Abstract Background: Adenine phosphoribosyl transferase (APRT) deficiency has great implications on graft survival in kidney transplant patients. This systematic review investigated the diagnostic pattern, treatment approach, and kidney transplant outcomes among kidney transplant patients with adenine phosphoribosyl transferase deficiency. Material and methods: Articles reporting the APRT enzyme deficiency and kidney allograft dysfunction were retrieved from PubMed/Medline, ScienceDirect, Cochrane library and Google scholar databases. Descriptive analysis was used to draw inferences. Results: The results from 20 selected studies covering 30 patients receiving 39 grafts had an average age of 46.37 years are presented. Graft survival time of more than 6 months was reported in 23 (76.7%) patients, while other 7 (23.3%) patients had graft survival time of less than 6 months. Only 4 (13.3%) patients had APRT deficiency before transplantation. After follow-up, one-third of the patients 10 (33.3%) had stable graft function, 1 patient had allograft loss, 8 (26.6%) patients had delayed graft function while the remaining 11 (36.6%) patients had chronic kidney graft dysfunction. Conclusions: APRT deficiency is an under-recognized, treatable condition that causes reversible crystalline nephropathy, leading to loss of allograft or allograft dysfunction. The study results showed that inclusion of genetic determination of APRT deficiency in the differential diagnosis of crystalline nephropathy, even in the absence of a history of nephrolithiasis, can improve renal outcomes and may improve allograft survival.

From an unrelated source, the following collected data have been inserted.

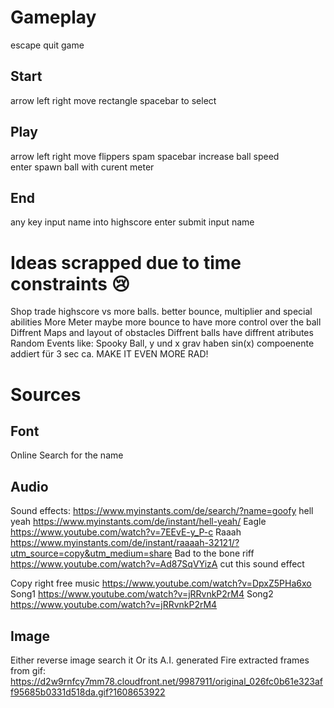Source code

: # Gameplay
escape                 quit game
## Start
arrow left right       move rectangle
spacebar               to select

## Play
arrow left right       move flippers 
spam spacebar          increase ball speed  
enter                  spawn ball with curent meter

## End
any key                input name into highscore
enter                  submit input name


# Ideas              scrapped due to time constraints 😢
Shop trade highscore vs more balls. better bounce, multiplier and special abilities
More Meter maybe more bounce to have more control over the ball
Diffrent Maps and layout of obstacles
Diffrent balls have diffrent atributes
Random Events like: 
Spooky Ball, y und x grav haben sin(x) compoenente addiert für 3 sec ca.
MAKE IT EVEN MORE RAD!


# Sources 
## Font
Online Search for the name

## Audio
Sound effects:
https://www.myinstants.com/de/search/?name=goofy
hell yeah https://www.myinstants.com/de/instant/hell-yeah/
Eagle  https://www.youtube.com/watch?v=7EEvE-y_P-c
Raaah  https://www.myinstants.com/de/instant/raaaah-32121/?utm_source=copy&utm_medium=share
Bad to the bone riff https://www.youtube.com/watch?v=Ad87SqVYizA cut this sound effect

Copy right free music  https://www.youtube.com/watch?v=DpxZ5PHa6xo
Song1 https://www.youtube.com/watch?v=jRRvnkP2rM4
Song2 https://www.youtube.com/watch?v=jRRvnkP2rM4

## Image
Either reverse image search it 
Or its A.I. generated
Fire extracted frames from gif: https://d2w9rnfcy7mm78.cloudfront.net/9987911/original_026fc0b61e323aff95685b0331d518da.gif?1608653922

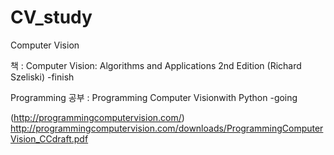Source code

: # CV_study



Computer Vision

책 :  Computer Vision: Algorithms and Applications 2nd Edition  (Richard Szeliski) -finish

Programming 공부 : Programming Computer Visionwith Python -going

(http://programmingcomputervision.com/)
http://programmingcomputervision.com/downloads/ProgrammingComputerVision_CCdraft.pdf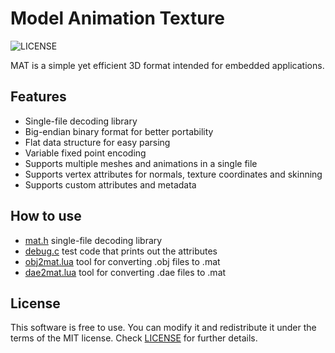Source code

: # Model Animation Texture
![LICENSE](https://img.shields.io/badge/LICENSE-MIT-green.svg)

MAT is a simple yet efficient 3D format intended for embedded applications.

## Features
- Single-file decoding library
- Big-endian binary format for better portability
- Flat data structure for easy parsing
- Variable fixed point encoding
- Supports multiple meshes and animations in a single file
- Supports vertex attributes for normals, texture coordinates and skinning
- Supports custom attributes and metadata

## How to use
- [mat.h](mat.h) single-file decoding library
- [debug.c](debug.c) test code that prints out the attributes
- [obj2mat.lua](obj2mat.lua) tool for converting .obj files to .mat
- [dae2mat.lua](dae2mat.lua) tool for converting .dae files to .mat

## License
This software is free to use. You can modify it and redistribute it under the terms of the 
MIT license. Check [LICENSE](LICENSE) for further details.
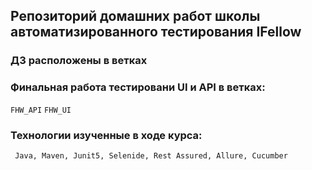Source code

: ## Репозиторий домашних работ школы автоматизированного тестирования IFellow
### ДЗ расположены в ветках
### Финальная работа тестировани UI и API в ветках:
`FHW_API`
`FHW_UI`
### Технологии изученные в ходе курса:
` Java, Maven, Junit5, Selenide, Rest Assured, Allure, Cucumber`
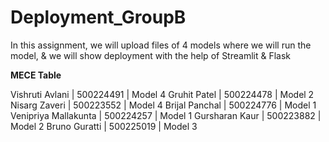 # Deployment_GroupB

In this assignment, we will upload files of 4 models where we will run the model, & we will show deployment with the help of Streamlit & Flask

**MECE Table**

Vishruti Avlani | 500224491 | Model 4
Gruhit Patel | 500224478 | Model 2
Nisarg Zaveri | 500223552 | Model 4
Brijal Panchal | 500224776 | Model 1
Venipriya Mallakunta | 500224257 | Model 1
Gursharan Kaur | 500223882 | Model 2
Bruno Guratti | 500225019 | Model 3
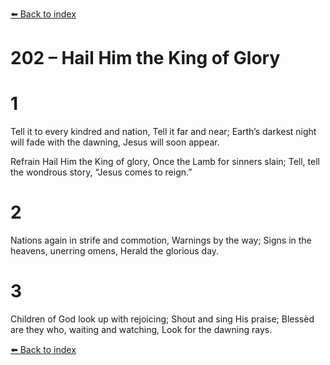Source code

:[⬅️ Back to index](../README.md)

# 202 – Hail Him the King of Glory


# 1
Tell it to every kindred and nation,
Tell it far and near;
Earth’s darkest night will fade with the dawning,
Jesus will soon appear.

Refrain
Hail Him the King of glory,
Once the Lamb for sinners slain;
Tell, tell the wondrous story,
“Jesus comes to reign.”

# 2
Nations again in strife and commotion,
Warnings by the way;
Signs in the heavens, unerring omens,
Herald the glorious day.

# 3
Children of God look up with rejoicing;
Shout and sing His praise;
Blessèd are they who, waiting and watching,
Look for the dawning rays.

[⬅️ Back to index](../README.md)
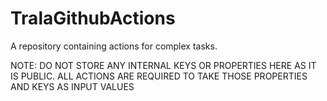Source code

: # TralaGithubActions
A repository containing actions for complex tasks.

NOTE: DO NOT STORE ANY INTERNAL KEYS OR PROPERTIES HERE AS IT IS PUBLIC. ALL ACTIONS ARE REQUIRED TO TAKE THOSE PROPERTIES AND KEYS AS INPUT VALUES
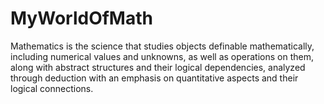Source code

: # MyWorldOfMath
Mathematics is the science that studies objects definable mathematically, including numerical values and unknowns, as well as operations on them, along with abstract structures and their logical dependencies, analyzed through deduction with an emphasis on quantitative aspects and their logical connections.
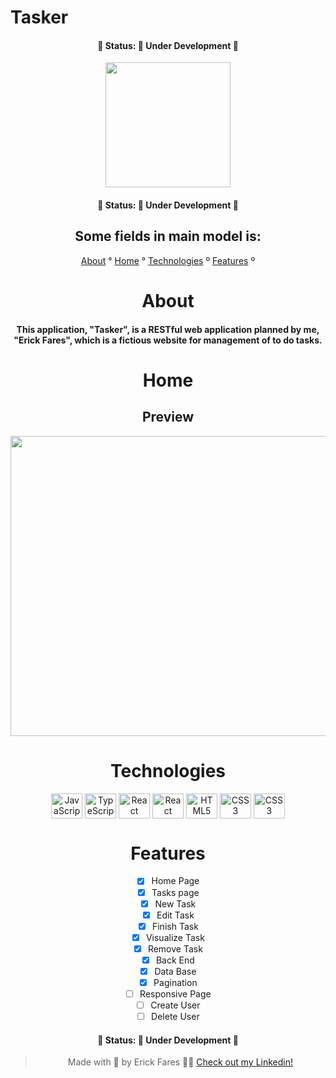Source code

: # Tasker

<h4 align="center">
  🚧 Status: 🚀 Under Development 🚧
</h4>

<div align="center">
    <img src="https://user-images.githubusercontent.com/79349878/154021284-5af587be-9957-4f61-af4f-bbe9cfb824db.png" height="200" width="200">

<h4 align="center">
  🚧 Status: 🚀 Under Development 🚧
</h4>

## Some fields in main model is:

<p align="center">
  <a href="#about">About</a> °
  <a href="#home">Home</a> °
  <a href="#technologies">Technologies</a> º
  <a href="#features">Features</a> º
</p>

# About

#### This application, "Tasker", is a RESTful web application planned by me, "Erick Fares", which is a fictious website for management of to do tasks.

# Home
## Preview
<div align="center">
  <img src="http://taskervideo.com" height="480" width="640">
</div>

# Technologies

<div align="center">
  <img align="center" alt="JavaScript" height="40" width="50" src="https://cdn.jsdelivr.net/gh/devicons/devicon/icons/react/react-original.svg" />
  <img align="center" alt="TypeScript" height="40" width="50" src="https://cdn.jsdelivr.net/gh/devicons/devicon/icons/typescript/typescript-plain.svg" />
  <img align="center" alt="React" height="40" width="50" src="https://cdn.jsdelivr.net/gh/devicons/devicon/icons/nodejs/nodejs-original.svg" />
  <img align="center" alt="React" height="40" width="50" src="https://cdn.jsdelivr.net/gh/devicons/devicon/icons/postgresql/postgresql-original.svg" />
  <img align="center" alt="HTML5" height="40" width="50" src="https://cdn.jsdelivr.net/gh/devicons/devicon/icons/html5/html5-plain-wordmark.svg"/>
  <img align="center" alt="CSS3" height="40" width="50" src="https://cdn.jsdelivr.net/gh/devicons/devicon/icons/css3/css3-plain-wordmark.svg"/>
  <img align="center" alt="CSS3" height="40" width="50" src="https://cdn.jsdelivr.net/gh/devicons/devicon/icons/bootstrap/bootstrap-original.svg" />
 </div>

 # Features
+ [x] Home Page
+ [x] Tasks page
+ [x] New Task
+ [x] Edit Task
+ [x] Finish Task
+ [x] Visualize Task
+ [x] Remove Task
+ [x] Back End
+ [x] Data Base
+ [x] Pagination
+ [ ] Responsive Page
+ [ ] Create User
+ [ ] Delete User

<h4 align="center">
  🚧 Status: 🚀 Under Development 🚧
</h4>

> Made with 💜 by Erick Fares 👨‍💻 <a href="https://www.linkedin.com/in/erick-fares-3941a0207/" target="_blank">Check out my Linkedin!</a>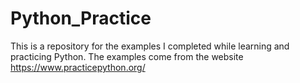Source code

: # Python_Practice
This is a repository for the examples I completed while learning and practicing Python. 
The examples come from the website https://www.practicepython.org/
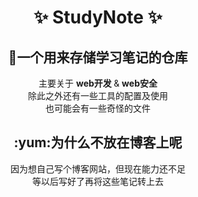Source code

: <div align=center>

<h1> ✨ StudyNote ✨ </h1>

</div>

<div align=center>
  <h2>🎉一个用来存储学习笔记的仓库</h2>
</div>

<div align=center>
 主要关于 <b> web开发 </b> & <b> web安全 </b>
</div>

<div align=center>
  除此之外还有一些工具的配置及使用  
</div>

<div align=center>
  也可能会有一些奇怪的文件
</div>

<div align=center>
  <h2> :yum:为什么不放在博客上呢 </h2>
<div>
  
<div align=center>
  因为想自己写个博客网站，但现在能力还不足
</div>
  
<div align=center>
  等以后写好了再将这些笔记转上去
</div>

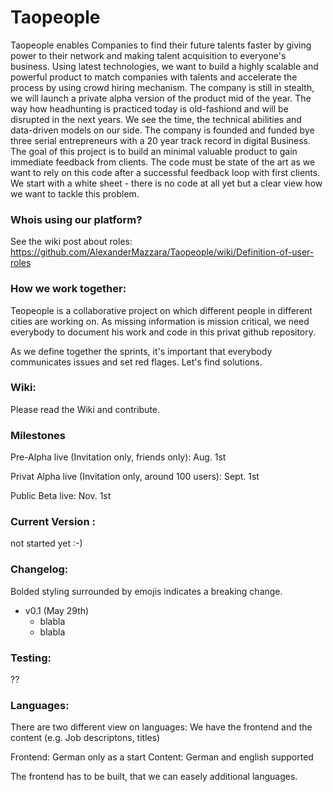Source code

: # Taopeople

Taopeople enables Companies to find their future talents faster by giving power to their network and making talent acquisition to everyone's business. Using  latest technologies, we want to build a highly scalable and powerful product to match companies with talents and accelerate the process by using crowd hiring mechanism.
The company is still in stealth, we will launch a private alpha version of the product mid of the year.
The way how headhunting is practiced today is old-fashiond and will be disrupted in the next years. We see the time, the technical abilities and data-driven models on our side. The company is founded and funded bye three serial entrepreneurs with a 20 year track record in digital Business. The goal of this project is to build an minimal valuable product to gain immediate feedback from clients. The code must be state of the art as we want to rely on this code after a successful feedback loop with first clients. We start with a white sheet - there is no code at all yet but a clear view how we want to tackle this problem.

### Whois using our platform?
See the wiki post about roles: https://github.com/AlexanderMazzara/Taopeople/wiki/Definition-of-user-roles

### How we work together:
Teopeople is a collaborative project on which different people in different cities are working on. As missing information is mission critical, we need everybody to document his work and code in this privat github repository.

As we define together the sprints, it's important that everybody communicates issues and set red flages. Let's find solutions.

### Wiki:
Please read the Wiki and contribute.

### Milestones
Pre-Alpha live (Invitation only, friends only):         Aug. 1st

Privat Alpha live (Invitation only, around 100 users):  Sept. 1st

Public Beta live:                                       Nov. 1st


### Current Version : 
not started yet :-)

### Changelog:
Bolded styling surrounded by emojis indicates a breaking change.

- v0.1 (May 29th)
  - blabla
  - blabla
  
### Testing:
??

### Languages:
There are two different view on languages: We have the frontend and the content (e.g. Job descriptons, titles)

Frontend: German only as a start
Content: German and english supported

The frontend has to be built, that we can easely additional languages.
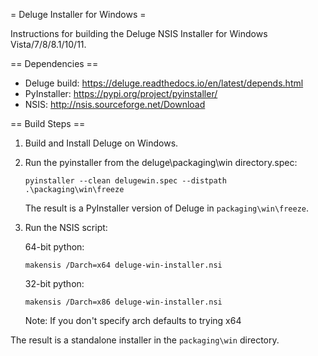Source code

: = Deluge Installer for Windows =

Instructions for building the Deluge NSIS Installer for Windows Vista/7/8/8.1/10/11.

== Dependencies ==

- Deluge build: https://deluge.readthedocs.io/en/latest/depends.html
- PyInstaller: https://pypi.org/project/pyinstaller/
- NSIS: http://nsis.sourceforge.net/Download

== Build Steps ==

1.  Build and Install Deluge on Windows.
2.  Run the pyinstaller from the deluge\packaging\win directory.spec:

    `pyinstaller --clean delugewin.spec --distpath .\packaging\win\freeze`

    The result is a PyInstaller version of Deluge in `packaging\win\freeze`.

3.  Run the NSIS script:

    64-bit python:

    `makensis /Darch=x64 deluge-win-installer.nsi`

    32-bit python:

    `makensis /Darch=x86 deluge-win-installer.nsi`

    Note: If you don't specify arch defaults to trying x64

The result is a standalone installer in the `packaging\win` directory.
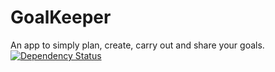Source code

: GoalKeeper
==========

An app to simply plan, create, carry out and share your goals.
[![Dependency Status](https://gemnasium.com/CooperAtive/goalkeeper.png)](https://gemnasium.com/cooperative/goalkeeper)
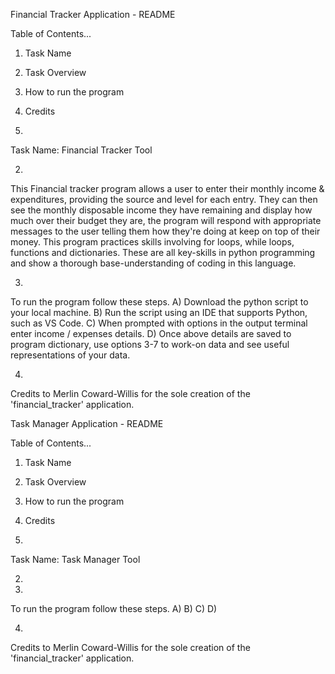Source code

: Financial Tracker Application - README

Table of Contents...
1. Task Name
2. Task Overview
3. How to run the program
4. Credits

1. 
Task Name: Financial Tracker Tool

2.
This Financial tracker program allows a user to enter their monthly income & expenditures, providing the source and level for each entry.
They can then see the monthly disposable income they have remaining and display how much over their budget they are, the program will respond with
appropriate messages to the user telling them how they're doing at keep on top of their money. This program practices skills involving for loops, while loops,
functions and dictionaries. These are all key-skills in python programming and show a thorough base-understanding of coding in this language. 

3.
To run the program follow these steps.
A) Download the python script to your local machine.
B) Run the script using an IDE that supports Python, such as VS Code.
C) When prompted with options in the output terminal enter income / expenses details.
D) Once above details are saved to program dictionary, use options 3-7 to work-on data and see useful representations of your data.


4.
Credits to Merlin Coward-Willis for the sole creation of the 'financial_tracker' application.


Task Manager Application - README

Table of Contents...
1. Task Name
2. Task Overview
3. How to run the program
4. Credits

1. 
Task Name: Task Manager Tool

2.


3.
To run the program follow these steps.
A) 
B) 
C) 
D) 


4.
Credits to Merlin Coward-Willis for the sole creation of the 'financial_tracker' application.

摘要 背景：腺嘌呤磷酸核糖转移酶（adenine phosphoribosyl transferase，APRT）缺乏症对肾移植患者的移植物存活具有重要临床意义。本系统评价旨在探讨肾移植合并腺嘌呤磷酸核糖转移酶缺乏症患者的诊断模式、治疗方案及肾移植预后。材料与方法：从PubMed/Medline、ScienceDirect、Cochrane图书馆及Google Scholar数据库中检索报道APRT酶缺乏症与肾移植功能障碍的相关文献，采用描述性分析方法进行推论。结果：纳入20项相关研究，共覆盖30例接受39次肾移植的患者，患者平均年龄为46.37岁。其中23例（76.7%）患者移植物存活时间超过6个月，其余7例（23.3%）患者移植物存活时间不足6个月。仅4例（13.3%）患者在移植术前确诊APRT缺乏症。随访结果显示，10例（33.3%）患者移植物功能保持稳定，1例出现移植物失功，8例（26.6%）患者出现移植物功能延迟恢复，剩余11例（36.6%）患者出现慢性肾移植功能障碍。结论：APRT缺乏症是一种易被忽视、可治疗的疾病，可引发可逆性结晶性肾病，进而导致移植物失功或移植肾功能障碍。本研究结果提示，即便无肾结石病史，将APRT缺乏症的基因检测纳入结晶性肾病的鉴别诊断体系，可改善肾脏预后，或许能提升移植物存活率。